O anúncio do filme Aquarius, de Kleber Mendonça, como um dos concorrentes à Palma de Ouro no Festival de Cannes desse ano proporciona a oportunidade de se fazer um pequeno apanhado da participação de filmes de nosso país nesse festival. É uma histórica que remete à década de 1950 com as primeiras indicações e que teve seu ápice com O Pagador de Promessas ganhando a Palma de Ouro.

Compreender esse histórico passa por duas premissas. A primeira é com relação à produção nacional de cinema, levando em consideração fatores estéticos e materiais, como influências financeiras, políticas e tecnológicas. A outra está no impacto internacional de filmes brasileiros, que pode ser avaliado pelo conteúdo e pela recepção dos mesmos em outros países. O texto frisa os longas metragens de ficção, sendo que há participações do Brasil em curtas e animações, como o curta de animação Meow que foi premiado em 1981 ou o documentário Cinema Novo, premiado esse ano, e longas de ficção participando em outras mostras do Festival.

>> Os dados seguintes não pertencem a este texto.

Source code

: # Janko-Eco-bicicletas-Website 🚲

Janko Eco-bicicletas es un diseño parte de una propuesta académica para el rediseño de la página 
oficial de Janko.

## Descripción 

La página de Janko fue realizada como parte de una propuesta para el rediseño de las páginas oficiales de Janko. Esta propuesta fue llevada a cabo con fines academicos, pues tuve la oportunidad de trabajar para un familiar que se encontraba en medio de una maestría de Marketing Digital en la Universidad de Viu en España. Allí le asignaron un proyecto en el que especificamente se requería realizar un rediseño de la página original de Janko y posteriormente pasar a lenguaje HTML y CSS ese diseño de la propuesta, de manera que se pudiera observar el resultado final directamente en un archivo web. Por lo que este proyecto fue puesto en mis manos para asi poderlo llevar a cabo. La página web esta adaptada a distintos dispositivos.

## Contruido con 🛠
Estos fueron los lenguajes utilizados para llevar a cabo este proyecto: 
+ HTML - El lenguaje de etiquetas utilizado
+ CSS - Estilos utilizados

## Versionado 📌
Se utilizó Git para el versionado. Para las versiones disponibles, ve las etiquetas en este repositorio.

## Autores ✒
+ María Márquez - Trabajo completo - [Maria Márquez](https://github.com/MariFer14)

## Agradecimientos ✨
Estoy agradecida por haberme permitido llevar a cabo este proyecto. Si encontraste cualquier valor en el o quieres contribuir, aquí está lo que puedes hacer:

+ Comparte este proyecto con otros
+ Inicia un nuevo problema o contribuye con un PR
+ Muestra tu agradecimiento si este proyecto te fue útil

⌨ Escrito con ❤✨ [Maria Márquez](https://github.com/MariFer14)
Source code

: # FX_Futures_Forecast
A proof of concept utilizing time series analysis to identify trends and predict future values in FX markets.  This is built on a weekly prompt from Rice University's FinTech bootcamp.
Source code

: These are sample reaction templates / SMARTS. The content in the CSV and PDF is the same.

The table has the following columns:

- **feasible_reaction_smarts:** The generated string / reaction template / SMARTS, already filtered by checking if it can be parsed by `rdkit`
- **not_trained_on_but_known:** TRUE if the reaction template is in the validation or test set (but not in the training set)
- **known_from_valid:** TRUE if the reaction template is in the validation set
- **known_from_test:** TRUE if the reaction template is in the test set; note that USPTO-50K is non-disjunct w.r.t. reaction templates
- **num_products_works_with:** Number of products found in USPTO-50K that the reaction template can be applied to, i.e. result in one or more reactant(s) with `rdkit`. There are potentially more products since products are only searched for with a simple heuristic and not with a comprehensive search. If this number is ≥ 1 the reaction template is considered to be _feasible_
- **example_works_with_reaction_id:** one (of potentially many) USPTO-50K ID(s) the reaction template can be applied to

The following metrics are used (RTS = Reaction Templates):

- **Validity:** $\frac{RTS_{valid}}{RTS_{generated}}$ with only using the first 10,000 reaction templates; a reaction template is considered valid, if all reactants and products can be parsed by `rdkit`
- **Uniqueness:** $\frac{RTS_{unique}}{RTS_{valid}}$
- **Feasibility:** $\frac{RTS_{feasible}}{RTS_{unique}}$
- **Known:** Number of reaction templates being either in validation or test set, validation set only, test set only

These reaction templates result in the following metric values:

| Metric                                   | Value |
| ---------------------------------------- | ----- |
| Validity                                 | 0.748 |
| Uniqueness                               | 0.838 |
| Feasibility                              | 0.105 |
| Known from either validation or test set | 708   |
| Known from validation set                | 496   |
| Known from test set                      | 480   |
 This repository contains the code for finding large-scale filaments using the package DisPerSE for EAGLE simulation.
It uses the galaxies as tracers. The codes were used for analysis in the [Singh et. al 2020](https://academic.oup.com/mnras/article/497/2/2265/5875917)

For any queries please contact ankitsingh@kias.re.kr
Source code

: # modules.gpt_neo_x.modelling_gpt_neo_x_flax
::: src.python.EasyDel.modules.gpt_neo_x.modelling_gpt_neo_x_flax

As primeiras aparições de filmes brasileiros em Cannes foram ainda na década de 1950. O primeiro foi o filme Caiçara, do diretor Adolfo Celi, que esteve na edição de 1951 do Festival. Seguindo o modelo da indústria de cinema, este filme é uma produção brasileira com participação de estrangeiros e forte inspiração no cinema dos Estados Unidos. A história mostra uma mulher leprosa que se casa com o dono de uma empresa de pesca, que vai residir com ele em uma ilha de pescadores (chamados caiçaras).

O filme tem toda inspiração nos dramas de Hollywood da época, com uma mocinha perseguida pelos homens e salva por um herói, isso tudo com uma roupagem bem brasileira, com direito até a elementos de religiosidade afro. Essa é uma característica que foi comum nos filmes da época, uma produção nos moldes da estrangeira com elementos brasileiros. Não compunham ainda uma estética própria de cinema, mas uma adaptação local de estilos de outros países, principalmente dos Estados Unidos. É o caso de Tico-Tico no Fubá, do mesmo diretor, que tem o elemento musical como forte fator e participou do festival em 1952.

Em 1953, foi apresentado no festival o primeiro filme brasileiro a obter repercussão internacional, o western nordestino O Cangaceiro. O filme tem clara inspiração nos faroeste dos Estados Unidos, com personagens perdidos em largos descampados, a luta do bem contra o mal, o uso da própria força como elemento de decisão de conflitos. Esse filme retrata o bando de Galdino, personagem de clara inspiração em Lampião. Percorrendo o agreste com assaltos e um senso de moral bastante próprio, ele sequestra uma professora em troca de resgata e acaba sendo traído por um de seus integrantes. Esse filme ganhou o prêmio de Melhor Filme de Aventura, que inexiste nos tempos atuais.

Esses primeiros filmes que participaram do Festival de Cannes dão uma demonstração de como o cinema brasileiro (e talvez nossas artes em geral) é recebido lá fora. O exótico e aquilo que se define por Brasil, como samba e desigualdade social, são elementos atrativos para um público que espera ver não apenas um filme, mas um retrato de um país estranho.

Na década de 1960 começa a aumentar a participação de filmes brasileiros no evento. Em 1960, Cidade Ameaçada, de Roberto Farias, inaugura a presença que se tornará constante pelos próximos 10 anos. Esse filme tem uma abordagem que será corriqueira no nosso cinema, que é a violência urbana, porém em moldes diferentes do que vemos hoje em dia.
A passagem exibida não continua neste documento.